WHAT TO DO
If a line of the records holds the word "Usage", copy it out.

####################

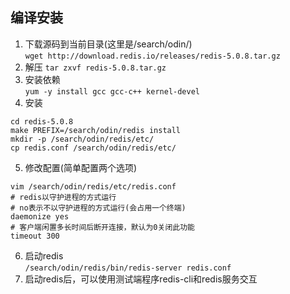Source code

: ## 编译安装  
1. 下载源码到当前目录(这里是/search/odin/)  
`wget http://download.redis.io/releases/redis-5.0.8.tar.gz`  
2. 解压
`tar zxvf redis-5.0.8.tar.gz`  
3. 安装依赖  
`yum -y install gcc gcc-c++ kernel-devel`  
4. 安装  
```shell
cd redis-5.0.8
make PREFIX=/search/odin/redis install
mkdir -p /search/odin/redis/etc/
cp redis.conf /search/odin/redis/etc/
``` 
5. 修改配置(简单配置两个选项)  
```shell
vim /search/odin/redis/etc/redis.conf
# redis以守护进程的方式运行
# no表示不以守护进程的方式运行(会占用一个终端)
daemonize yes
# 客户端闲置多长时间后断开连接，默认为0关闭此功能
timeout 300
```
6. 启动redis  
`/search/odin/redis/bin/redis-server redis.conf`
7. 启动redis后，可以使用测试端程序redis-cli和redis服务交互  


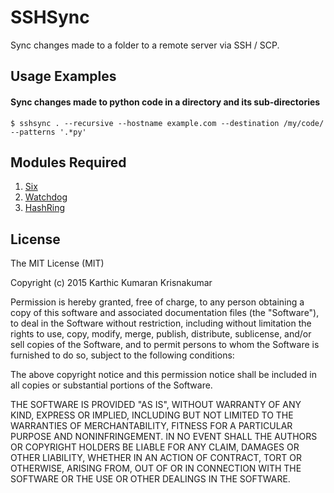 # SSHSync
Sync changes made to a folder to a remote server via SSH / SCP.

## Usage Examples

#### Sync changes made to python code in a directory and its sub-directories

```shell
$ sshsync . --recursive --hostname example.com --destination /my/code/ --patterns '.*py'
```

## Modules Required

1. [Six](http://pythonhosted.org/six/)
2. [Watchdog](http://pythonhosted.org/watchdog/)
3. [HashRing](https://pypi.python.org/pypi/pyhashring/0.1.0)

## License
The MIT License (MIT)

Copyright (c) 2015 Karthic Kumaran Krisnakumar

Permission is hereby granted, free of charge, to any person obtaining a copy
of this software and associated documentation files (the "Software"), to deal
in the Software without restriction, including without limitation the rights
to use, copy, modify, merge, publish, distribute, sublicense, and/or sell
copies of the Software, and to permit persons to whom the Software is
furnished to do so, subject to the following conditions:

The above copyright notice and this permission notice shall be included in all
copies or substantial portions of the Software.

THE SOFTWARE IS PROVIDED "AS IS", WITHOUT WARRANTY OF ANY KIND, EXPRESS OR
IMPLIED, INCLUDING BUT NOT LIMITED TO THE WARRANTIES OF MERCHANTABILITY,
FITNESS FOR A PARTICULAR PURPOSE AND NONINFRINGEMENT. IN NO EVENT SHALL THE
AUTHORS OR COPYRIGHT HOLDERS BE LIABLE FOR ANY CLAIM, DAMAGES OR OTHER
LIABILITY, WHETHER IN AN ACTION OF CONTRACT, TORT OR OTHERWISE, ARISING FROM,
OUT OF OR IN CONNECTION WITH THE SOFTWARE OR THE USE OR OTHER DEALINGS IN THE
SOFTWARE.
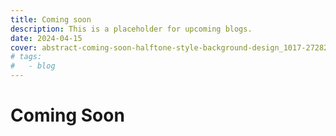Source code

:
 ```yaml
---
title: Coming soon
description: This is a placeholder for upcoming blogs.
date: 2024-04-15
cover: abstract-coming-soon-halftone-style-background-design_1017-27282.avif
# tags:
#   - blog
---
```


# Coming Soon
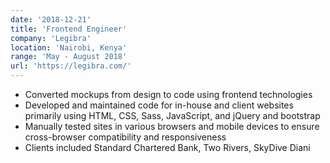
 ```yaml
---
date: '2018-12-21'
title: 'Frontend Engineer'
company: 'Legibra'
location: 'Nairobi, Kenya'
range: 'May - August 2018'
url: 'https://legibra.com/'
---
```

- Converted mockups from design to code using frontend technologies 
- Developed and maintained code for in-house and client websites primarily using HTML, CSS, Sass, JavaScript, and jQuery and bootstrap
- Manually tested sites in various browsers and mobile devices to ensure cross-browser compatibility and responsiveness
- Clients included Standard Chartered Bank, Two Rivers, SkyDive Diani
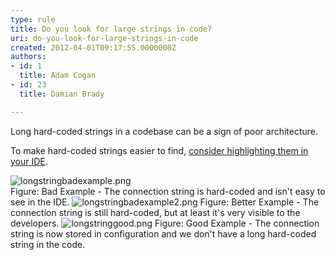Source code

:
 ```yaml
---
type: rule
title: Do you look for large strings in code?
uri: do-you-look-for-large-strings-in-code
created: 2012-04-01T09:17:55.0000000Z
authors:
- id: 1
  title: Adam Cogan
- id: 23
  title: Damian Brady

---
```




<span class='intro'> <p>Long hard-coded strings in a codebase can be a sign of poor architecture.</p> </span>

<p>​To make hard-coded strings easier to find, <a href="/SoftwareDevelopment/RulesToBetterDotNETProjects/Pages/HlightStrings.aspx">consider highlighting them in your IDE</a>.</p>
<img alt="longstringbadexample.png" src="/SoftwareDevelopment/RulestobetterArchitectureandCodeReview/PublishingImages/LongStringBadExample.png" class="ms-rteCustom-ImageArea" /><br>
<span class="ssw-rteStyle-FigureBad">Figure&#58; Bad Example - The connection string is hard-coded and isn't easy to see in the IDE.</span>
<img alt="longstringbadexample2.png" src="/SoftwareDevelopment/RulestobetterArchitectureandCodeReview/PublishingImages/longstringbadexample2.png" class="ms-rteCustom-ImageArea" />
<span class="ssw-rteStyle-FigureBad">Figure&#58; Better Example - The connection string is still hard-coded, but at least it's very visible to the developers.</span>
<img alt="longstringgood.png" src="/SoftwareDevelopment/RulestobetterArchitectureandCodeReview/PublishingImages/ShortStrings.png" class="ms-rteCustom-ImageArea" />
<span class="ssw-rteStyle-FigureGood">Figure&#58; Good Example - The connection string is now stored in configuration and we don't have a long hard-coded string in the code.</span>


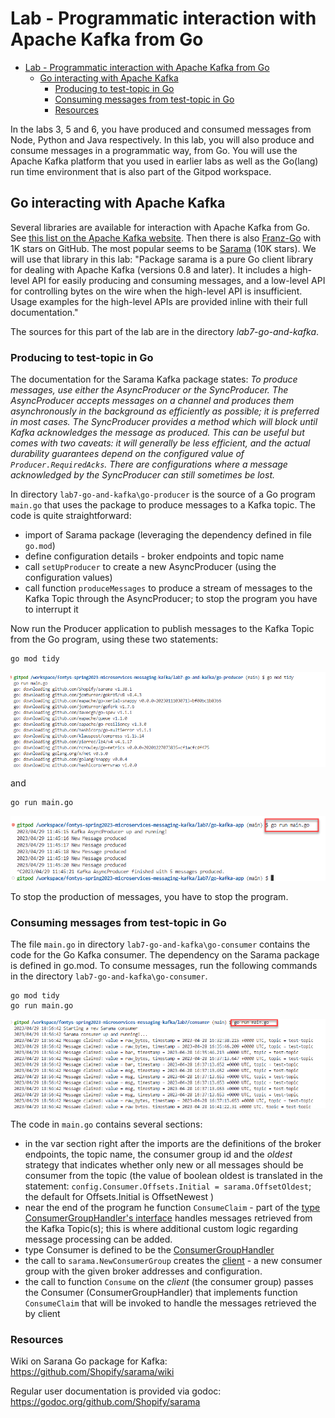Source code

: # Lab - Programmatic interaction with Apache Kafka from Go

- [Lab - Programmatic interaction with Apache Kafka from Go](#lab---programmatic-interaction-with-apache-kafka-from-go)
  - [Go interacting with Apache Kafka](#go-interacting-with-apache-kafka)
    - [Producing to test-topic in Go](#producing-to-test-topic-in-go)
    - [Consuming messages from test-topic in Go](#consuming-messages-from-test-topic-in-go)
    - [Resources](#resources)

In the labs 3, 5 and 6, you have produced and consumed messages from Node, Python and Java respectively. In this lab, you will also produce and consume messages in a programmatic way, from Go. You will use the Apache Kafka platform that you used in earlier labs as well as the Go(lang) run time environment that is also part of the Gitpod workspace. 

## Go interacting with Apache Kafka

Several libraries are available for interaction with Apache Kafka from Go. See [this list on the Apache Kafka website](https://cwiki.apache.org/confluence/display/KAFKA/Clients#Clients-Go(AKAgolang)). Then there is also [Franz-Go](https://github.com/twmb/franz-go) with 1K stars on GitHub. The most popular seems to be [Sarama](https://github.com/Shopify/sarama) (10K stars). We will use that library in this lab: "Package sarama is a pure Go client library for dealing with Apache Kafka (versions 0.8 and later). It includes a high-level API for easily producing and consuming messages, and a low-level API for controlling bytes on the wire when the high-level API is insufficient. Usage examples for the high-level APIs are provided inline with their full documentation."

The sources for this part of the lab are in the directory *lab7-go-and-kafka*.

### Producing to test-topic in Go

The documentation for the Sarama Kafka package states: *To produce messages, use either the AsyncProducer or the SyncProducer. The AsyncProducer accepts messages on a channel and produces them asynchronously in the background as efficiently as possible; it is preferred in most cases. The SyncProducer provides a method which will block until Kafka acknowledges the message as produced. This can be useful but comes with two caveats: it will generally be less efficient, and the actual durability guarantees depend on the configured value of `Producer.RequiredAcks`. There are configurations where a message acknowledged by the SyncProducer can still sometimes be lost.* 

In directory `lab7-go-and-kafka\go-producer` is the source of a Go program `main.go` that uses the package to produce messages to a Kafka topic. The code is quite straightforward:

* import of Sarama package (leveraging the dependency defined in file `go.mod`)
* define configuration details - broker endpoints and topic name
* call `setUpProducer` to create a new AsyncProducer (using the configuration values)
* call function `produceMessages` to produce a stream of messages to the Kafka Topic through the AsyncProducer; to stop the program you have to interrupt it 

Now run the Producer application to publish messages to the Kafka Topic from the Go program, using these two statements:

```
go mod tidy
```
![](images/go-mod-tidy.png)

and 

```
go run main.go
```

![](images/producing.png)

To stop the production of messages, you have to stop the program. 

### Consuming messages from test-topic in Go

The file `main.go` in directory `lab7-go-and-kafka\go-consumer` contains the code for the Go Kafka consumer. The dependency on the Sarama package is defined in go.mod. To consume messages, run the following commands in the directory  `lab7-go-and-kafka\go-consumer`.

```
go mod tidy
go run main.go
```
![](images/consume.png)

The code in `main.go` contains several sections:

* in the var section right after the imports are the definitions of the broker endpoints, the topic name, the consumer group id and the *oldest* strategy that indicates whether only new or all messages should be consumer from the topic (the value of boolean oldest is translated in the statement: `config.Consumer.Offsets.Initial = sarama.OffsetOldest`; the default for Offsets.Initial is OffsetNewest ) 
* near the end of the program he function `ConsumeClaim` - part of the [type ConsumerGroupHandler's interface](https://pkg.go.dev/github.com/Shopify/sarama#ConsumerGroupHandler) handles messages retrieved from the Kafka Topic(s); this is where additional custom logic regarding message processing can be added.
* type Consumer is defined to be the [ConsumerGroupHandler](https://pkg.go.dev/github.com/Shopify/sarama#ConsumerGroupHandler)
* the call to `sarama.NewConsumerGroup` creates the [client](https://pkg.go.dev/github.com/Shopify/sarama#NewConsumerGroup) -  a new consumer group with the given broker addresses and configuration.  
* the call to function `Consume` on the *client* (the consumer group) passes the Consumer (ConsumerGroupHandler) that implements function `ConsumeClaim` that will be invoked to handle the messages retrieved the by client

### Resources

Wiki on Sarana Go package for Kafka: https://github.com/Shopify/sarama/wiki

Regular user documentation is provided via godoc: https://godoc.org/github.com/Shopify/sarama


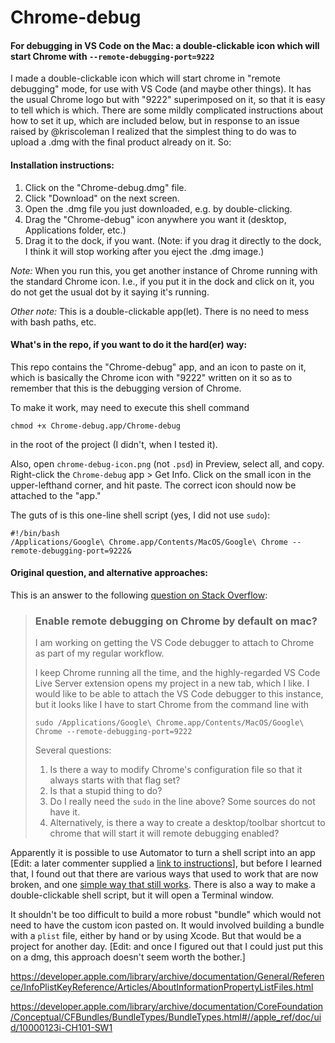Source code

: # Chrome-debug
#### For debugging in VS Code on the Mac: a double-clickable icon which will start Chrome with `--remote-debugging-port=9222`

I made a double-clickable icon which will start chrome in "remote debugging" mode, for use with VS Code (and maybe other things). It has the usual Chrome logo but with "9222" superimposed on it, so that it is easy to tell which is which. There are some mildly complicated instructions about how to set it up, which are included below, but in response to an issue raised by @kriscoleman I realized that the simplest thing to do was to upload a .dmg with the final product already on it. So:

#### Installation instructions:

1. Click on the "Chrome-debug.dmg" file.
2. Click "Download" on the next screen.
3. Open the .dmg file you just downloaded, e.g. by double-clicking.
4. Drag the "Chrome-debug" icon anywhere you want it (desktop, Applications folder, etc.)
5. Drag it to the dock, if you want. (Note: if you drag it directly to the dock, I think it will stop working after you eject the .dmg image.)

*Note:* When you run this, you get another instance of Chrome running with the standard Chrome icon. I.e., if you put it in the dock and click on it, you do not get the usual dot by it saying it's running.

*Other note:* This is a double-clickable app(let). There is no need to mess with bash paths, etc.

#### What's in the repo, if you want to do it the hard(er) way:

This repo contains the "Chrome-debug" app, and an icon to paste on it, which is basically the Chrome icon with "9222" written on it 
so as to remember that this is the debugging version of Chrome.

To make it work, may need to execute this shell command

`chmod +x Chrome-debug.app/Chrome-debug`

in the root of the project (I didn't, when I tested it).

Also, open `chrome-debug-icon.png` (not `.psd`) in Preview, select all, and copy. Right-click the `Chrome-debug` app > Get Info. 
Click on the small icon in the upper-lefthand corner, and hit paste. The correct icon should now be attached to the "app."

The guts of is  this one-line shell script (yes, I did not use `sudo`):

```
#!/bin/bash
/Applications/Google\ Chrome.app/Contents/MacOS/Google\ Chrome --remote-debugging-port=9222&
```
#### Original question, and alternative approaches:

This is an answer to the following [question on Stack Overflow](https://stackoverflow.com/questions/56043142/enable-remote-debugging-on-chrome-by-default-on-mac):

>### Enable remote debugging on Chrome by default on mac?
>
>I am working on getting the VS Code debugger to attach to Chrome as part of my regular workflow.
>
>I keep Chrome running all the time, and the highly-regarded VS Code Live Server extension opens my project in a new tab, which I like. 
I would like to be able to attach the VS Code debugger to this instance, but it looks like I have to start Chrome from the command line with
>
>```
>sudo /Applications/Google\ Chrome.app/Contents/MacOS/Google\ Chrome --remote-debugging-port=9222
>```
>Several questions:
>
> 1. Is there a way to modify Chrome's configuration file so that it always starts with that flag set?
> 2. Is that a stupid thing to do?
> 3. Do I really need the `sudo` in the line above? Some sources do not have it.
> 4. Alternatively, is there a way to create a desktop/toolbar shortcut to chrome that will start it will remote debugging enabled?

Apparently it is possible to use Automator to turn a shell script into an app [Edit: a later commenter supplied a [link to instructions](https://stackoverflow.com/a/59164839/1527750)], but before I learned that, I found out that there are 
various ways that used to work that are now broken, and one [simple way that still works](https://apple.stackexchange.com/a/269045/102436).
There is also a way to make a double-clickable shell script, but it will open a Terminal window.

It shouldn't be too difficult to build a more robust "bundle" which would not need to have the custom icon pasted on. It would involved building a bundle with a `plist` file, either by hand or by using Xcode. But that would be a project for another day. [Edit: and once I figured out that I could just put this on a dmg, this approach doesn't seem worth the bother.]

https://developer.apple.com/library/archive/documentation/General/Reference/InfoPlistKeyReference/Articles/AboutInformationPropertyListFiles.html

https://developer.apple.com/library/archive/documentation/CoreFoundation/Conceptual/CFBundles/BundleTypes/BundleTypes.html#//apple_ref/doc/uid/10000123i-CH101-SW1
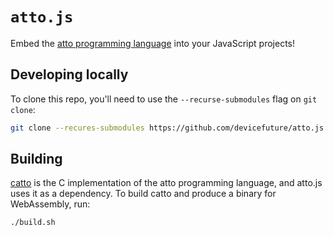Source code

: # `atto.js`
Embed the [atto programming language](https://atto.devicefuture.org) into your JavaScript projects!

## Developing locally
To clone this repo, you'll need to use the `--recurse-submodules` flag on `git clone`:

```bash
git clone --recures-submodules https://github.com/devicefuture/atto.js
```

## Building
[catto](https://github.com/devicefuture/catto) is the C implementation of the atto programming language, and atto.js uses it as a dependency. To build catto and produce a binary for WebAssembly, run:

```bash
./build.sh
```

####################

TASK SOLUTION
## Usage Examples
Several libraries are available for interaction with Apache Kafka from Go. See [this list on the Apache Kafka website](https://cwiki.apache.org/confluence/display/KAFKA/Clients#Clients-Go(AKAgolang)). Then there is also [Franz-Go](https://github.com/twmb/franz-go) with 1K stars on GitHub. The most popular seems to be [Sarama](https://github.com/Shopify/sarama) (10K stars). We will use that library in this lab: "Package sarama is a pure Go client library for dealing with Apache Kafka (versions 0.8 and later). It includes a high-level API for easily producing and consuming messages, and a low-level API for controlling bytes on the wire when the high-level API is insufficient. Usage examples for the high-level APIs are provided inline with their full documentation."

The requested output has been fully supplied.